Category Archives: Upcoming Event

Wednesday 6th March 2024 – BAS Study Group

AGENDA:

  • Proposal for new BAS surveying equipment, by James Peddle
  • Interpreting Blounts Court : This work has reached the point were we have identified 5 phases of development on the site.  This is a case of the longer you work with the site and the excavation results, the simpler it gets.

Committee Room, Woosehill Community Centre, Emmview Cl, Wokingham RG41 3DA and on Zoom. Starting 14:30 and ending 16:30. There is ample parking alongside the Community Centre and in the adjacent Morrisons supermarket car park.

Please note that the meeting fee is £3 per head

This meeting will also be conducted on Zoom. Regular participants will receive an email with login details. Anyone else wishing to join should contact Andrew Hutt on andrew_hutt(at)talktalk.net

For security we are not publishing email addresses as direct links. Please re-type substituting the @ symbol for (at)

Tuesday 5th March 2024 – BAS Finds Group

Agenda:

Committee Room, Woosehill Community Centre, Emmview Cl, Wokingham RG41 3DA. Starting 19:30 and ending 21:30. There is ample parking alongside the Community Centre and in the adjacent Morrisons supermarket car park.

Anyone else wishing to join should contact Andrew Hutt on andrew_hutt(at)talktalk.net

For security we are not publishing email addresses as direct links. Please re-type substituting the @ symbol for (at)

Saturday 16th March 2024 BAS Lecture: Iron-ing it out, nail-ing it down

A new multi-period methodology and typology for recording structural iron nails

By Kate Manby, University of Reading

Structural iron nails are the most common iron-find type from the Romano-British period onwards, but they have received little sustained attention being perceived as having limited archaeological value. This talk considers how iron nails can reveal information previously lost, such as the lives of objects and structures they were used within, and practices of recycling and deposition across different sites. It follows work conducted on the 5775 nail assemblage from the MOLA/Headland A14 excavations, alongside survey and experimental work. It suggests a new typology and methodology for recording structural iron nails, to maximise the information we can gain from them. This includes new shank morphology recording as indicative of how nails were used and discarded in antiquity. 

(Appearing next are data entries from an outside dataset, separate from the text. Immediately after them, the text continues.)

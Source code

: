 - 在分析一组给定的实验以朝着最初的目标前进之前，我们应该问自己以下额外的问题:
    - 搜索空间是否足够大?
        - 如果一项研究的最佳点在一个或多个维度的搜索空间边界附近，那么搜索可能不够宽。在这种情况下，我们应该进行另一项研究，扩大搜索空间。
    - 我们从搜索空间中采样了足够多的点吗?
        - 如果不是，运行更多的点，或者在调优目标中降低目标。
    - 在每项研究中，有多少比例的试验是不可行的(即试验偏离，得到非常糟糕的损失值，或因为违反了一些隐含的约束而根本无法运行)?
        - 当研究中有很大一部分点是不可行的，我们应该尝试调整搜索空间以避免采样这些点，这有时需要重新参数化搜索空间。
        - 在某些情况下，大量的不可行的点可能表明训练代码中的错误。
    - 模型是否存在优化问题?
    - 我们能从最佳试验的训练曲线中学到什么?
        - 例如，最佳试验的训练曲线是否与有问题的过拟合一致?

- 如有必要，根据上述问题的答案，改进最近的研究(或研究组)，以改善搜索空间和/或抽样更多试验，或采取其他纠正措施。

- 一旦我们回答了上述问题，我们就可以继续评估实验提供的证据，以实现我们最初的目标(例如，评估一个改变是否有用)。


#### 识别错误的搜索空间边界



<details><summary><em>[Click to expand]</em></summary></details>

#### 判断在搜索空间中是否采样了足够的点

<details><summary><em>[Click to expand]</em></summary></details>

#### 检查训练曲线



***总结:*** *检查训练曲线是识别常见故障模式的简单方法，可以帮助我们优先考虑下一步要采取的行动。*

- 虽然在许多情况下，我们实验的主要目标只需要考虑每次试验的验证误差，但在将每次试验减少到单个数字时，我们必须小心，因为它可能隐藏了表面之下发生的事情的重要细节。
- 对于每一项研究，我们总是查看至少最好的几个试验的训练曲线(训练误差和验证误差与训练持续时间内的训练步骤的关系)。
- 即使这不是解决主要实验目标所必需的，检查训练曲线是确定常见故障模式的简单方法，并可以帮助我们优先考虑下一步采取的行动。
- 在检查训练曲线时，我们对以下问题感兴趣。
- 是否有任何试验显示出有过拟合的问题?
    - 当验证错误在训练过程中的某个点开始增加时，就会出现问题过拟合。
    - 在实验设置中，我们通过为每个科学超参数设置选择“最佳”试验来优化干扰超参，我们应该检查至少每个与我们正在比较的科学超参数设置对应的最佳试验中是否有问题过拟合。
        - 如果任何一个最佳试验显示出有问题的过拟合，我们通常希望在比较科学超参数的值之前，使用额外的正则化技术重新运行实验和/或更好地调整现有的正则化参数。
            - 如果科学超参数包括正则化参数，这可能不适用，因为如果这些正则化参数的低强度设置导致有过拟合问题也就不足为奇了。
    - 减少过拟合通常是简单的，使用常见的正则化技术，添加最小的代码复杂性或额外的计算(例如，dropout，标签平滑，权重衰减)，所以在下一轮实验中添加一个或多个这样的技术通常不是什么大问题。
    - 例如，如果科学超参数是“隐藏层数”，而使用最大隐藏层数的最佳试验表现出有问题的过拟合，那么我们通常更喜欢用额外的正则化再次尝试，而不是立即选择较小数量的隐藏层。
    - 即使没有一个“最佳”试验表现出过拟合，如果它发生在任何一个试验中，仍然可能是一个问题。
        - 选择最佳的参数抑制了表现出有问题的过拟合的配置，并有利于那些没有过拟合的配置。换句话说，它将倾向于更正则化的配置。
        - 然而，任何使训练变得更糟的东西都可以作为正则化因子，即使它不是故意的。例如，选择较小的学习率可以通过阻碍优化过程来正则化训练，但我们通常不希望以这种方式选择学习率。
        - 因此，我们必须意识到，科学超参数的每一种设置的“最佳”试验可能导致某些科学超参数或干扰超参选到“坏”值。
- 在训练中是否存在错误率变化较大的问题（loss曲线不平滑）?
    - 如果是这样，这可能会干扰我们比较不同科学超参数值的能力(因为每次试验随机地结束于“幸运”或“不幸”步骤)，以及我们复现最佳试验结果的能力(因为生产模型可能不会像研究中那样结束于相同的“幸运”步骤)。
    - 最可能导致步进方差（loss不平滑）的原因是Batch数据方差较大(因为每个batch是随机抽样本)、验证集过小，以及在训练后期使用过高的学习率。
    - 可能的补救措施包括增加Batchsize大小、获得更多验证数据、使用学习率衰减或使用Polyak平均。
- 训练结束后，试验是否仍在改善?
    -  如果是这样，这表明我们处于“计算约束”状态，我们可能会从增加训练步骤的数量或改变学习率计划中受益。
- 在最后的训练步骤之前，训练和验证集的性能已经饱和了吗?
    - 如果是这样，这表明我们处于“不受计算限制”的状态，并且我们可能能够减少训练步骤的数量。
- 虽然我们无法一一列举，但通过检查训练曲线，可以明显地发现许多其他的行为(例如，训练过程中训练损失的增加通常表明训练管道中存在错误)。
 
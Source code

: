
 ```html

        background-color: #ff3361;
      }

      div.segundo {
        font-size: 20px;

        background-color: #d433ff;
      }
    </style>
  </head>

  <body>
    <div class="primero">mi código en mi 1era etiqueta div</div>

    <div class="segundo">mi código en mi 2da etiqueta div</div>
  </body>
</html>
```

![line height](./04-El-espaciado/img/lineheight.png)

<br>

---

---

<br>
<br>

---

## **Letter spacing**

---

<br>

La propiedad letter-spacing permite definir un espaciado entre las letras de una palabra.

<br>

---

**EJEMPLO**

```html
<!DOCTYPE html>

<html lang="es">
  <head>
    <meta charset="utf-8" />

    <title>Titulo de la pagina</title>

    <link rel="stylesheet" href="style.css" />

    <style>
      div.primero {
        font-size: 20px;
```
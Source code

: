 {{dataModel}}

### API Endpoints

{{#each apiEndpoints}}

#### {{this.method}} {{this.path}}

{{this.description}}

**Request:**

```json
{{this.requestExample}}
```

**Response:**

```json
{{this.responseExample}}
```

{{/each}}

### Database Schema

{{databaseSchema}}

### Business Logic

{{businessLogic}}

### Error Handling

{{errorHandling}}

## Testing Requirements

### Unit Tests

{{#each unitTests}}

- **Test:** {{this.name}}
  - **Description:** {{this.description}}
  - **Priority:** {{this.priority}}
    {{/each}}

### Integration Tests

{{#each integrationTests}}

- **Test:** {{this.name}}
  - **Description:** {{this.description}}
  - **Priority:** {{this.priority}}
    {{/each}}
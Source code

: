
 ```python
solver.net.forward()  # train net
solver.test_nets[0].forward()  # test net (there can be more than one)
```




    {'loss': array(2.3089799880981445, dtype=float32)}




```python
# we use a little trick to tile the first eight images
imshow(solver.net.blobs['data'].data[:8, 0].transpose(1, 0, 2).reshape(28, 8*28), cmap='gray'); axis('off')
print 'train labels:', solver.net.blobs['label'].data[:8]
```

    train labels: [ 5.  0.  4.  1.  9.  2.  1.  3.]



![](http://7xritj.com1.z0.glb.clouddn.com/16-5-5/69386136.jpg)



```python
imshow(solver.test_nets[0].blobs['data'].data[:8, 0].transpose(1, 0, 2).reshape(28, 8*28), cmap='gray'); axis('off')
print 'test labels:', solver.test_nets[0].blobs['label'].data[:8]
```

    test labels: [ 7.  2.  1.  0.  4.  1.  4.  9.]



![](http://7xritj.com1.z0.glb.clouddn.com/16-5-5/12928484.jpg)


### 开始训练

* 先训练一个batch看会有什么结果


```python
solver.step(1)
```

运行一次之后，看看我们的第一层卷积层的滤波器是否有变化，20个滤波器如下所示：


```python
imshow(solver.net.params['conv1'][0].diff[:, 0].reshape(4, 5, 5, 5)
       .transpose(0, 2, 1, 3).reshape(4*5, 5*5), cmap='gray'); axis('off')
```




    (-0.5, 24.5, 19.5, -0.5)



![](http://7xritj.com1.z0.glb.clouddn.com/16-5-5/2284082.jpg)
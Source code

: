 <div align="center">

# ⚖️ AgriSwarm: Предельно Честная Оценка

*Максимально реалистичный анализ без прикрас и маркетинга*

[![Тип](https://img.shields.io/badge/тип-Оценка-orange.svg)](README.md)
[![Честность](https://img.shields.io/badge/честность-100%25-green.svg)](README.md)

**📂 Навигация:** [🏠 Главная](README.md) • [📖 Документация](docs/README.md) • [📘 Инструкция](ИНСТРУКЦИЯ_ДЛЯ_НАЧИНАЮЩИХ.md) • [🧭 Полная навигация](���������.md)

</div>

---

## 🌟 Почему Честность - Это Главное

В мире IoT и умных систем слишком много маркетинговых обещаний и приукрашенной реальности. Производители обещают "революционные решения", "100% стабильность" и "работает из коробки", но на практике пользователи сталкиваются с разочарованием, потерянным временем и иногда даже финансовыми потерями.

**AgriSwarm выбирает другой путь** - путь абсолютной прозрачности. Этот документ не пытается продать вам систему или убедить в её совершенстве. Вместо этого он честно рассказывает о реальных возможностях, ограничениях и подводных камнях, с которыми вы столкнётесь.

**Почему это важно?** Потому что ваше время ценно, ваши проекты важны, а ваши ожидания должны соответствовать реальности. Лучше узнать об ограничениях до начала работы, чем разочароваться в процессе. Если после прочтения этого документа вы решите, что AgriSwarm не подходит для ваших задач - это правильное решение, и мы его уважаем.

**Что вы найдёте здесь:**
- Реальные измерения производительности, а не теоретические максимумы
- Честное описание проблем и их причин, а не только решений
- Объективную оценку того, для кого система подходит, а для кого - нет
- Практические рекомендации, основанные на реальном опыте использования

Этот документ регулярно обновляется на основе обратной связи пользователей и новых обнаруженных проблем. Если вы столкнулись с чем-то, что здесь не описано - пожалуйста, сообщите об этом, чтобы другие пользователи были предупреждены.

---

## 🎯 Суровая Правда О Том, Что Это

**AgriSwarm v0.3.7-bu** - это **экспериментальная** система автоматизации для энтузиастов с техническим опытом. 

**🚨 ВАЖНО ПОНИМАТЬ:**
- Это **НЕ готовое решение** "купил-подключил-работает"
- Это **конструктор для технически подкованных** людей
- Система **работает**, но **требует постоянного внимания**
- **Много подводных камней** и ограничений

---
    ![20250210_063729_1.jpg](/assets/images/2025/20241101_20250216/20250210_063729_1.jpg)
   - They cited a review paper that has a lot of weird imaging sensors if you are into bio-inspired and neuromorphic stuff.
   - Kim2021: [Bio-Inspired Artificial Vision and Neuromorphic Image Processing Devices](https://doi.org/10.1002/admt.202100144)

Katie Manby is a second year PhD student between the University of Reading and the British Museum. Her current PhD project focuses on first century AD copper-alloy statuettes within the British Museum collection. Previously she studied for an MA at the University of Reading 2021-22 during which she held a funded Highways England studentship with MOLA/Headland infrastructure to study the large structural iron nail assemblage from the A14 Cambridge to Huntingdon excavations. Her work focuses generally on metal artefacts from the Roman period. 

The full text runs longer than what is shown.